Ita e Rete unica. Due dossier aperti: per Ita ripartirà la trattativa per chiudere entro l’anno e trovare un partner industriale? E che tempi vi siete dati per creare una infrastruttura pubblica in grado di garantire l’interesse nazionale?
«Due dossier strategici per due settori strategici. E speriamo per due operatori leader. Ita sta rinnovando la governance e, pur con le difficoltà congiunturali, ha coronato il suo primo anno di vita con buoni risultati aziendali. Un partenariato forte, anche sul piano industriale, non può che essere un valore aggiunto. Più articolato il tema Tim-rete unica dove si tratta di creare delle condizioni che consentano di salvaguardare un asset, ma di non rinunciare a un principio primo che ispira la buona politica: non lasciare indietro nessuno. Vale per le aree bianche e grigie; vale per gli addetti di Tim e del suo indotto; vale per gli utenti. La rete è un bene pubblico e quindi deve essere a controllo pubblico».

Parliamo delle tensioni con la Francia e della tutela del made in Italy?

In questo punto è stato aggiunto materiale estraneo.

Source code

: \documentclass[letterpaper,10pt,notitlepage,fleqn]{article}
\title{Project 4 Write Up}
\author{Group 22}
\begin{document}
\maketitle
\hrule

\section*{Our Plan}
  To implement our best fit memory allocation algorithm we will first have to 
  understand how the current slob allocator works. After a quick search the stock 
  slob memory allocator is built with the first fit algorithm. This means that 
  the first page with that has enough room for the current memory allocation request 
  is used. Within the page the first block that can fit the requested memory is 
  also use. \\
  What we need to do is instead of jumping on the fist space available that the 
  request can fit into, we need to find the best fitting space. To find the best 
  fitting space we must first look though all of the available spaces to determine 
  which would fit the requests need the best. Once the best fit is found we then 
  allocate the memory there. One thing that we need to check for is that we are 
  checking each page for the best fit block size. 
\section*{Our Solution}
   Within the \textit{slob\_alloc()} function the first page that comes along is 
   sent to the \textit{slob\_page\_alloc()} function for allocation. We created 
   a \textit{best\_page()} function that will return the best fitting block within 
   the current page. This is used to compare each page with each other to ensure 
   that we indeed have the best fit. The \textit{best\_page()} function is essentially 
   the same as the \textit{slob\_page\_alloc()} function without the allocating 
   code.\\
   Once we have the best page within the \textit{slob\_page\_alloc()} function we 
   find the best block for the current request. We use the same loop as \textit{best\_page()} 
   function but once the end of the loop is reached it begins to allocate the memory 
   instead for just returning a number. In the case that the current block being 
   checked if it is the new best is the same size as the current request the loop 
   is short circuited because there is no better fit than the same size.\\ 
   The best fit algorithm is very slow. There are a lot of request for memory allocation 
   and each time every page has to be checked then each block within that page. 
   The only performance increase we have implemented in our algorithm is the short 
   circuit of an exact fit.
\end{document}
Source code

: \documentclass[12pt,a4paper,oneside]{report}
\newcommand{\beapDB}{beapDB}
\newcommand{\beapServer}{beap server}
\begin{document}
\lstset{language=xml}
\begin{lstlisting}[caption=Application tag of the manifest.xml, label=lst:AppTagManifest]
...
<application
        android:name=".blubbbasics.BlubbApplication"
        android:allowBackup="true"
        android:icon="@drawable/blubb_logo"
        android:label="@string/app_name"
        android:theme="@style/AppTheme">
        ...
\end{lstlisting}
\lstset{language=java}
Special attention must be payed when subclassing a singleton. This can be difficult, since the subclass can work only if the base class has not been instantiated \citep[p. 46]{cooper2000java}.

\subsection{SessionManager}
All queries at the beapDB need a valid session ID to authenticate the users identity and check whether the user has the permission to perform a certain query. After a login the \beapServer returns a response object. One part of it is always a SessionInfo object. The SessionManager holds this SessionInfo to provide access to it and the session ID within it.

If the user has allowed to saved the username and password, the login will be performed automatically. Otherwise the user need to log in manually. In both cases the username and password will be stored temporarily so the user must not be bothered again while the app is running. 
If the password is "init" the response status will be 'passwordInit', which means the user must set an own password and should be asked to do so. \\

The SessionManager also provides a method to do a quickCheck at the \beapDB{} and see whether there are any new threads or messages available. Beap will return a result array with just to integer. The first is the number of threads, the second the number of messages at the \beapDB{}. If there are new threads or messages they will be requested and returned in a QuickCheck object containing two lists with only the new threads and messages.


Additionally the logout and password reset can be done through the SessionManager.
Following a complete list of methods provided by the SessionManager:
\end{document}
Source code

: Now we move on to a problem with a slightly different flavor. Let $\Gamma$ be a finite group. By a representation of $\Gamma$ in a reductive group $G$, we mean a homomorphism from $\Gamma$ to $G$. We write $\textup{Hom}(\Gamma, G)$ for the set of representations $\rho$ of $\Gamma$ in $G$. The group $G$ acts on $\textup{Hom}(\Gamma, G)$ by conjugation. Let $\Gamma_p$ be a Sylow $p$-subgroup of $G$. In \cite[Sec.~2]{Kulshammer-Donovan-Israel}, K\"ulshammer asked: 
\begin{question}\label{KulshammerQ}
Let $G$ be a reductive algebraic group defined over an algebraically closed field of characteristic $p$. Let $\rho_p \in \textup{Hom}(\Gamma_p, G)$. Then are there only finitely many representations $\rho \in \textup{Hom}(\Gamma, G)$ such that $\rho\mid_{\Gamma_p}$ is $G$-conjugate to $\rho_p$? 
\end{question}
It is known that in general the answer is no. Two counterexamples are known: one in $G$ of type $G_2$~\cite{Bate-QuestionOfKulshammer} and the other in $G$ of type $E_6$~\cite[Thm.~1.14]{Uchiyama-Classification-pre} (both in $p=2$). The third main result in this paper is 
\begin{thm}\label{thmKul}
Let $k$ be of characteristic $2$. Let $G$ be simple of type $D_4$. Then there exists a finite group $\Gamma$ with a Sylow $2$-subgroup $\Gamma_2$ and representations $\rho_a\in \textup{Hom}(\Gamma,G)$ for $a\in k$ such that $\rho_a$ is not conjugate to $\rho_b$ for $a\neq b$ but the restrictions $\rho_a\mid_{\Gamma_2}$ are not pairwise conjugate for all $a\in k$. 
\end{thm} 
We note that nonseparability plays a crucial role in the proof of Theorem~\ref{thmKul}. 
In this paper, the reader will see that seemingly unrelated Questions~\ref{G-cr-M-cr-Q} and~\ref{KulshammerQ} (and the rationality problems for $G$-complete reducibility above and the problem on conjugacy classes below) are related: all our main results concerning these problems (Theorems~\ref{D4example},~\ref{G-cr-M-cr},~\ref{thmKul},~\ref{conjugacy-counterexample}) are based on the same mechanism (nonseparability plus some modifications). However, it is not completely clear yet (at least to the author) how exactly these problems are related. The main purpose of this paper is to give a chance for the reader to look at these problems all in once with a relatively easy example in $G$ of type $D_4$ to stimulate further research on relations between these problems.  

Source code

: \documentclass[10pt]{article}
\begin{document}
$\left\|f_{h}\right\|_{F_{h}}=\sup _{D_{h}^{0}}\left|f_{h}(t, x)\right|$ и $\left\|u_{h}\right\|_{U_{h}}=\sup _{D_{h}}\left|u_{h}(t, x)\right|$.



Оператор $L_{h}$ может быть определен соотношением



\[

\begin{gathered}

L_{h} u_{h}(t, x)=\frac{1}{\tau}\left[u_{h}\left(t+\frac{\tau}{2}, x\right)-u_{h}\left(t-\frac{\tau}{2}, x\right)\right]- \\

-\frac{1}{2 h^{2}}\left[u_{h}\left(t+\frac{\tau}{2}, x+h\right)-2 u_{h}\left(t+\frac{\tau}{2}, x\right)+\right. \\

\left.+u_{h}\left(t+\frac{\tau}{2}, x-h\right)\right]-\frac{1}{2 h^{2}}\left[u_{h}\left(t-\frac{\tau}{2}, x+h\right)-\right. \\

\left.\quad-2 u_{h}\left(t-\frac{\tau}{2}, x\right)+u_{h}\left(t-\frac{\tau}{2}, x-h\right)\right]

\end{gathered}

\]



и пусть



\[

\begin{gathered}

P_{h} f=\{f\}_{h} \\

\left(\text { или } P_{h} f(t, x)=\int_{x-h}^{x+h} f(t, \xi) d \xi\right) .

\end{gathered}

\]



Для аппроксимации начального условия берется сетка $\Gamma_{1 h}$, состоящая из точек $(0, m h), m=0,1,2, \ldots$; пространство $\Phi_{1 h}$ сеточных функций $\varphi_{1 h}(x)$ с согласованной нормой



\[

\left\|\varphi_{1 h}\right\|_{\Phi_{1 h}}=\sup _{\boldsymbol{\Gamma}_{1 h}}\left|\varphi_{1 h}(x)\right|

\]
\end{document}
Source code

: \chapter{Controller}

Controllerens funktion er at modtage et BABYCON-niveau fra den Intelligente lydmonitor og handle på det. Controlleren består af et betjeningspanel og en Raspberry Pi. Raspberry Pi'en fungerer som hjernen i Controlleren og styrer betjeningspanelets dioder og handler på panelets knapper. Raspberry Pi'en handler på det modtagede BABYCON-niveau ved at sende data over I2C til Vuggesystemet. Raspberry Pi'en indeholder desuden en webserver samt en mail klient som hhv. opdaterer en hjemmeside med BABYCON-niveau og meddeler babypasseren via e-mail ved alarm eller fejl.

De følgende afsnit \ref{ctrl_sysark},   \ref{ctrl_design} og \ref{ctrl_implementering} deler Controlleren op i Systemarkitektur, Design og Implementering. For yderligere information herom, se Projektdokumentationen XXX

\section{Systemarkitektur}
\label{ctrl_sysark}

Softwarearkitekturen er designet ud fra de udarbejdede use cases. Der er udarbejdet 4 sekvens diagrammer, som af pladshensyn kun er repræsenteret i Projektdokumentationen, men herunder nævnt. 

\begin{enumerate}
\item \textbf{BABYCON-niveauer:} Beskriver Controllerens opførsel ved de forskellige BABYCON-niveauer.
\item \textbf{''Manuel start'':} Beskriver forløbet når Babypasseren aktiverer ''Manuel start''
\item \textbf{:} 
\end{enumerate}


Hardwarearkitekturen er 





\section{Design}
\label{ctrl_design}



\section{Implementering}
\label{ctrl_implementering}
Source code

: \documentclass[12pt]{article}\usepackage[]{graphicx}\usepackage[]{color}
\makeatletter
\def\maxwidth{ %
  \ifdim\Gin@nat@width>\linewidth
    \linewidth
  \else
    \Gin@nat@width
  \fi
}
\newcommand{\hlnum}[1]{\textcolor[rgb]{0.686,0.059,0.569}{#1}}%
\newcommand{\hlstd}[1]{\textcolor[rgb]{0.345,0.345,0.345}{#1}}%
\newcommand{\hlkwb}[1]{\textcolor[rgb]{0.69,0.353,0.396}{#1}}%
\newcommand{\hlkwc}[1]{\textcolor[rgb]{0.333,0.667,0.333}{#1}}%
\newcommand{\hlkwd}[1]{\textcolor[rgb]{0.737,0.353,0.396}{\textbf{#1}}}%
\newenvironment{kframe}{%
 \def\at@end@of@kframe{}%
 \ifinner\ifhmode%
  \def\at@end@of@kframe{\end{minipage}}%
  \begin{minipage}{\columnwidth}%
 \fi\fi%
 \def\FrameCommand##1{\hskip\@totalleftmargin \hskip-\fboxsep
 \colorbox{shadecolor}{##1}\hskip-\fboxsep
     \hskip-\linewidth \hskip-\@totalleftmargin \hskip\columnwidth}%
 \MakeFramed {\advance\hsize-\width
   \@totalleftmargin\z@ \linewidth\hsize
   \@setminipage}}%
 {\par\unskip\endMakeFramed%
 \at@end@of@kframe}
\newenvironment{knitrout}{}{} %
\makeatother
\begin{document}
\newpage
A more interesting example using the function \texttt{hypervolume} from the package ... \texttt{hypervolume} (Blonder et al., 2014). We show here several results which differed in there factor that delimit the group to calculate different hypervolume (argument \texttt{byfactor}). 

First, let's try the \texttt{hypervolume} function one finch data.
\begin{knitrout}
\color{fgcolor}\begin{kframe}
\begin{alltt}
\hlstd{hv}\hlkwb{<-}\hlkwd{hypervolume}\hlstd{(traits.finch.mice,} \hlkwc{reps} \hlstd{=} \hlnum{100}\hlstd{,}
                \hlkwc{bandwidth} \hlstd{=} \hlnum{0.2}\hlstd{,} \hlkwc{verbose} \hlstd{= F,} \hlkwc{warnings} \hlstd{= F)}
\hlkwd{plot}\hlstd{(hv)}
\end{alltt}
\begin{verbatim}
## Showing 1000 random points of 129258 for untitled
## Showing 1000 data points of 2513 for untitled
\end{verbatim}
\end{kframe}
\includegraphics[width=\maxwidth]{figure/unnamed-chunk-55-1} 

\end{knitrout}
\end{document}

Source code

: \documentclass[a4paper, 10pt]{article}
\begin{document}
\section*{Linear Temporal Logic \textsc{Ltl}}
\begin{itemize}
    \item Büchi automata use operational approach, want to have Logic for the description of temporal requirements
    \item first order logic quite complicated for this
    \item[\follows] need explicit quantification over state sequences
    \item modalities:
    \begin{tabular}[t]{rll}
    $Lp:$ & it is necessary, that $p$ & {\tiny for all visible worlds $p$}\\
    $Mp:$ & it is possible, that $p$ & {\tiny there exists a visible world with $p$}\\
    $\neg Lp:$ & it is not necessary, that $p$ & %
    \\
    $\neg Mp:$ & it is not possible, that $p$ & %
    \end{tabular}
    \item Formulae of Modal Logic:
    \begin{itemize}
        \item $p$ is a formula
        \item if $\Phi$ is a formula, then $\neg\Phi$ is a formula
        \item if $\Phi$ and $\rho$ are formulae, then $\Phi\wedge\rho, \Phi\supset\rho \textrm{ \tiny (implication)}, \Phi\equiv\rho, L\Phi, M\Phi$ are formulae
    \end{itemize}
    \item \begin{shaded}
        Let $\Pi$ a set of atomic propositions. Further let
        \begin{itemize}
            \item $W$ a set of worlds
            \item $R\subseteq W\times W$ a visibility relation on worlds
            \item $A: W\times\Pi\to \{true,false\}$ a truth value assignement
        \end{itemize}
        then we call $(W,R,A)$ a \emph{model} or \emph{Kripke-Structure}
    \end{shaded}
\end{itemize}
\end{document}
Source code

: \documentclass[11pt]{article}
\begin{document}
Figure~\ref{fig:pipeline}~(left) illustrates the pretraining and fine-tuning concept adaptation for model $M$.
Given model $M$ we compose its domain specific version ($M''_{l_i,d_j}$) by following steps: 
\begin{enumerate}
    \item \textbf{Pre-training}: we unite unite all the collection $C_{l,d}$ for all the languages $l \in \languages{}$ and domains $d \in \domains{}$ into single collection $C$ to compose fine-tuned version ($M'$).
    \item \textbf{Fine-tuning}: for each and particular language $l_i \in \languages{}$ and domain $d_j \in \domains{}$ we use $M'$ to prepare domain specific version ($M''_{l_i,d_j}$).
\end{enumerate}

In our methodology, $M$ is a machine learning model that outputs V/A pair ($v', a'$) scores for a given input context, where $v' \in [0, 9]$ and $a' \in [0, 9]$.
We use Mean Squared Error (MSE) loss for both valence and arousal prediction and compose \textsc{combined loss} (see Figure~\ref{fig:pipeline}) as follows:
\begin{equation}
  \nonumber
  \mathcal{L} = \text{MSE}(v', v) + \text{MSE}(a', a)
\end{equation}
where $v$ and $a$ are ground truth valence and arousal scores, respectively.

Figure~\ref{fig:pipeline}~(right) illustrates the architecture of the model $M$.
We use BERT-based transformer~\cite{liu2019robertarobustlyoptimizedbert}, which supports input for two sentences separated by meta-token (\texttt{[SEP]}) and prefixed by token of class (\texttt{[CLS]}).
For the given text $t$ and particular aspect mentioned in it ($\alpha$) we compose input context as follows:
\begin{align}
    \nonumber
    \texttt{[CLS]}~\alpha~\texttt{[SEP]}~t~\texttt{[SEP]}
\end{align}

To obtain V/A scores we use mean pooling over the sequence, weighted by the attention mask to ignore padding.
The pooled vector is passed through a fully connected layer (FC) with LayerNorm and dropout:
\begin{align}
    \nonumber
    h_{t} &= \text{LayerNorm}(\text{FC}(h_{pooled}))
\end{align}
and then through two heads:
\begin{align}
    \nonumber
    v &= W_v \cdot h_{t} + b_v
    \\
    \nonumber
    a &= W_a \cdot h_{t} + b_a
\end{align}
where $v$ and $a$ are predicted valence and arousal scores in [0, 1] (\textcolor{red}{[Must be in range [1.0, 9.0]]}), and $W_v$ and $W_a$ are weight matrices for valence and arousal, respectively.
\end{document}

«Noi siamo pienamente consapevoli di ciò che ci lega anche sul piano economico e produttivo; non a caso siamo due paesi fondatori dell’Ue. Abbiamo un interscambio di 100 miliardi, 400.000 addetti creati da investimenti reciproci di 4.000 imprese con uno stock che raggiunge i 110 miliardi. Tra pochi giorni incontrerò il ministro Le Maire per definire la nostra politica per lo spazio nell’ambito dei progetti Esa. Lo dico per l’esperienza acquisita nei consessi Ue: le nostre economie oltreché intrecciate hanno interessi comuni. Dalla tutela delle indicazioni geografiche alla valorizzazione della manifattura, dall’audiovisivo appunto allo spazio, all’automotive, al lusso. Poi, lo sappiamo bene, fra partner strategici possono esservi momenti di incomprensione, dai cantieri navali di Saint Nazaire alle vicende legate alle politiche migratorie fino ai rapporti con la Libia. Il partenariato, anche alla luce del Trattato del Quirinale, deve essere basato sul rispetto reciproco, noi ne siamo pienamente convinti e sono convinto che lo siano anche loro, malgrado qualche dichiarazione di troppo che probabilmente va letta più sul piano interno che estero».